◆ EXERCISE:
When copying the records below, keep every word as it is and drop the images.

Saved entries
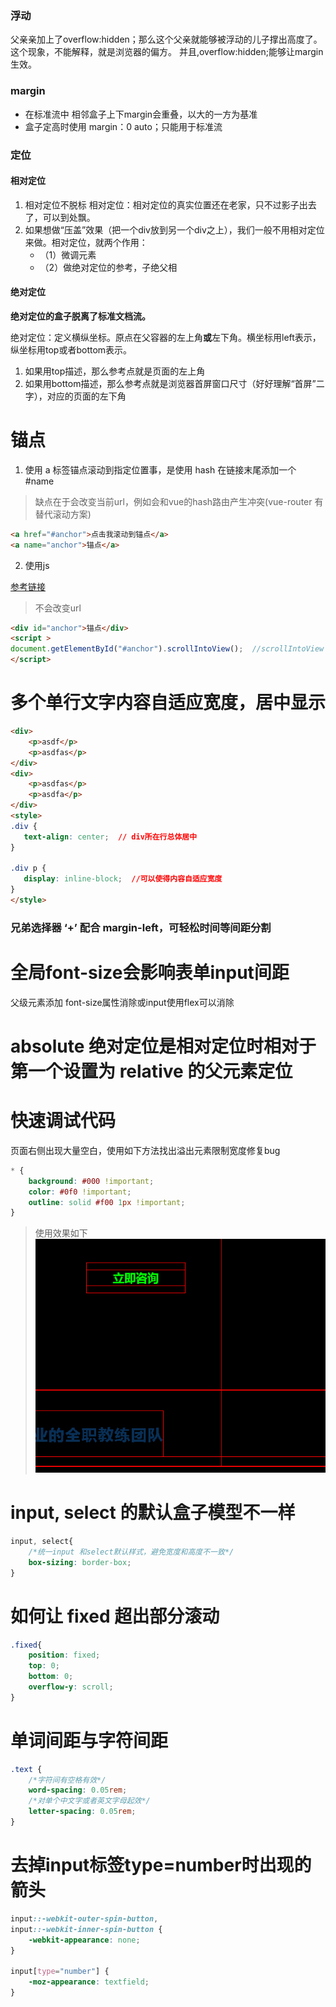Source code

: ### 浮动
父亲亲加上了overflow:hidden；那么这个父亲就能够被浮动的儿子撑出高度了。这个现象，不能解释，就是浏览器的偏方。 并且,overflow:hidden;能够让margin生效。

### margin
- 在标准流中 相邻盒子上下margin会重叠，以大的一方为基准
- 盒子定高时使用 margin：0 auto；只能用于标准流



### 定位
#### 相对定位
1. 相对定位不脱标
相对定位：相对定位的真实位置还在老家，只不过影子出去了，可以到处飘。
2. 如果想做“压盖”效果（把一个div放到另一个div之上），我们一般不用相对定位来做。相对定位，就两个作用：
    - （1）微调元素
    - （2）做绝对定位的参考，子绝父相

#### 绝对定位

**绝对定位的盒子脱离了标准文档流。**

绝对定位：定义横纵坐标。原点在父容器的左上角**或**左下角。横坐标用left表示，纵坐标用top或者bottom表示。
1. 如果用top描述，那么参考点就是页面的左上角
2. 如果用bottom描述，那么参考点就是浏览器首屏窗口尺寸（好好理解“首屏”二字），对应的页面的左下角

# 锚点
1. 使用 a 标签锚点滚动到指定位置事，是使用 hash 在链接末尾添加一个 #name
>缺点在于会改变当前url，例如会和vue的hash路由产生冲突(vue-router 有替代滚动方案)
```html
<a href="#anchor">点击我滚动到锚点</a>
<a name="anchor">锚点</a>
```

2. 使用js

[参考链接](https://developer.mozilla.org/zh-CN/docs/Web/API/Element/scrollIntoView)
>不会改变url
```html
<div id="anchor">锚点</div>
<script >
document.getElementById("#anchor").scrollIntoView();  //scrollIntoView 参数可以控制滚动效果   
</script>
```

# 多个单行文字内容自适应宽度，居中显示 

```html
<div>
    <p>asdf</p>
    <p>asdfas</p>
</div>
<div>
    <p>asdfas</p>
    <p>asdfa</p>
</div>
<style>
.div {
   text-align: center;  // div所在行总体居中
}

.div p {
   display: inline-block;  //可以使得内容自适应宽度
}
</style>
```


### 兄弟选择器 ‘+’ 配合  margin-left，可轻松时间等间距分割

# 全局font-size会影响表单input间距
父级元素添加 font-size属性消除或input使用flex可以消除

# absolute 绝对定位是相对定位时相对于第一个设置为 relative 的父元素定位

# 快速调试代码
页面右侧出现大量空白，使用如下方法找出溢出元素限制宽度修复bug 
```css
* {
    background: #000 !important;
    color: #0f0 !important;
    outline: solid #f00 1px !important;
}
```
>使用效果如下
![](.README_images/4a89ec18.png)


# input, select 的默认盒子模型不一样
```css
input, select{
    /*统一input 和select默认样式，避免宽度和高度不一致*/
    box-sizing: border-box;
}
```

# 如何让 fixed 超出部分滚动

```css
.fixed{
    position: fixed;
    top: 0;
    bottom: 0;
    overflow-y: scroll;
}
```

# 单词间距与字符间距
```css
.text {
    /*字符间有空格有效*/
    word-spacing: 0.05rem;
    /*对单个中文字或者英文字母起效*/
    letter-spacing: 0.05rem;
}

```

# 去掉input标签type=number时出现的箭头
```css
input::-webkit-outer-spin-button,
input::-webkit-inner-spin-button {
    -webkit-appearance: none;
}
 
input[type="number"] {
    -moz-appearance: textfield;
}
```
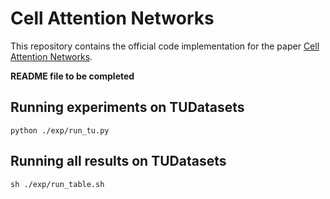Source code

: # Cell Attention Networks

This repository contains the official code implementation for the paper 
[Cell Attention Networks](https://arxiv.org/abs/2209.08179).


**README file to be completed**




## Running experiments on TUDatasets




```commandline
python ./exp/run_tu.py
```


## Running all results on TUDatasets

```commandline
sh ./exp/run_table.sh
```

◆ WRITTEN SOLUTION:
Source code

: ### 浮动
父亲亲加上了overflow:hidden；那么这个父亲就能够被浮动的儿子撑出高度了。这个现象，不能解释，就是浏览器的偏方。 并且,overflow:hidden;能够让margin生效。

### margin
- 在标准流中 相邻盒子上下margin会重叠，以大的一方为基准
- 盒子定高时使用 margin：0 auto；只能用于标准流



### 定位
#### 相对定位
1. 相对定位不脱标
相对定位：相对定位的真实位置还在老家，只不过影子出去了，可以到处飘。
2. 如果想做“压盖”效果（把一个div放到另一个div之上），我们一般不用相对定位来做。相对定位，就两个作用：
    - （1）微调元素
    - （2）做绝对定位的参考，子绝父相

#### 绝对定位

**绝对定位的盒子脱离了标准文档流。**

绝对定位：定义横纵坐标。原点在父容器的左上角**或**左下角。横坐标用left表示，纵坐标用top或者bottom表示。
1. 如果用top描述，那么参考点就是页面的左上角
2. 如果用bottom描述，那么参考点就是浏览器首屏窗口尺寸（好好理解“首屏”二字），对应的页面的左下角

# 锚点
1. 使用 a 标签锚点滚动到指定位置事，是使用 hash 在链接末尾添加一个 #name
>缺点在于会改变当前url，例如会和vue的hash路由产生冲突(vue-router 有替代滚动方案)
```html
<a href="#anchor">点击我滚动到锚点</a>
<a name="anchor">锚点</a>
```

2. 使用js

[参考链接](https://developer.mozilla.org/zh-CN/docs/Web/API/Element/scrollIntoView)
>不会改变url
```html
<div id="anchor">锚点</div>
<script >
document.getElementById("#anchor").scrollIntoView();  //scrollIntoView 参数可以控制滚动效果   
</script>
```

# 多个单行文字内容自适应宽度，居中显示 

```html
<div>
    <p>asdf</p>
    <p>asdfas</p>
</div>
<div>
    <p>asdfas</p>
    <p>asdfa</p>
</div>
<style>
.div {
   text-align: center;  // div所在行总体居中
}

.div p {
   display: inline-block;  //可以使得内容自适应宽度
}
</style>
```


### 兄弟选择器 ‘+’ 配合  margin-left，可轻松时间等间距分割

# 全局font-size会影响表单input间距
父级元素添加 font-size属性消除或input使用flex可以消除

# absolute 绝对定位是相对定位时相对于第一个设置为 relative 的父元素定位

# 快速调试代码
页面右侧出现大量空白，使用如下方法找出溢出元素限制宽度修复bug 
```css
* {
    background: #000 !important;
    color: #0f0 !important;
    outline: solid #f00 1px !important;
}
```
>使用效果如下
![](.README_images/4a89ec18.png)


# input, select 的默认盒子模型不一样
```css
input, select{
    /*统一input 和select默认样式，避免宽度和高度不一致*/
    box-sizing: border-box;
}
```

# 如何让 fixed 超出部分滚动

```css
.fixed{
    position: fixed;
    top: 0;
    bottom: 0;
    overflow-y: scroll;
}
```

# 单词间距与字符间距
```css
.text {
    /*字符间有空格有效*/
    word-spacing: 0.05rem;
    /*对单个中文字或者英文字母起效*/
    letter-spacing: 0.05rem;
}

```

# 去掉input标签type=number时出现的箭头
```css
input::-webkit-outer-spin-button,
input::-webkit-inner-spin-button {
    -webkit-appearance: none;
}
 
input[type="number"] {
    -moz-appearance: textfield;
}
```
Source code

: # Cell Attention Networks

This repository contains the official code implementation for the paper 
[Cell Attention Networks](https://arxiv.org/abs/2209.08179).


**README file to be completed**




## Running experiments on TUDatasets




```commandline
python ./exp/run_tu.py
```


## Running all results on TUDatasets

```commandline
sh ./exp/run_table.sh
```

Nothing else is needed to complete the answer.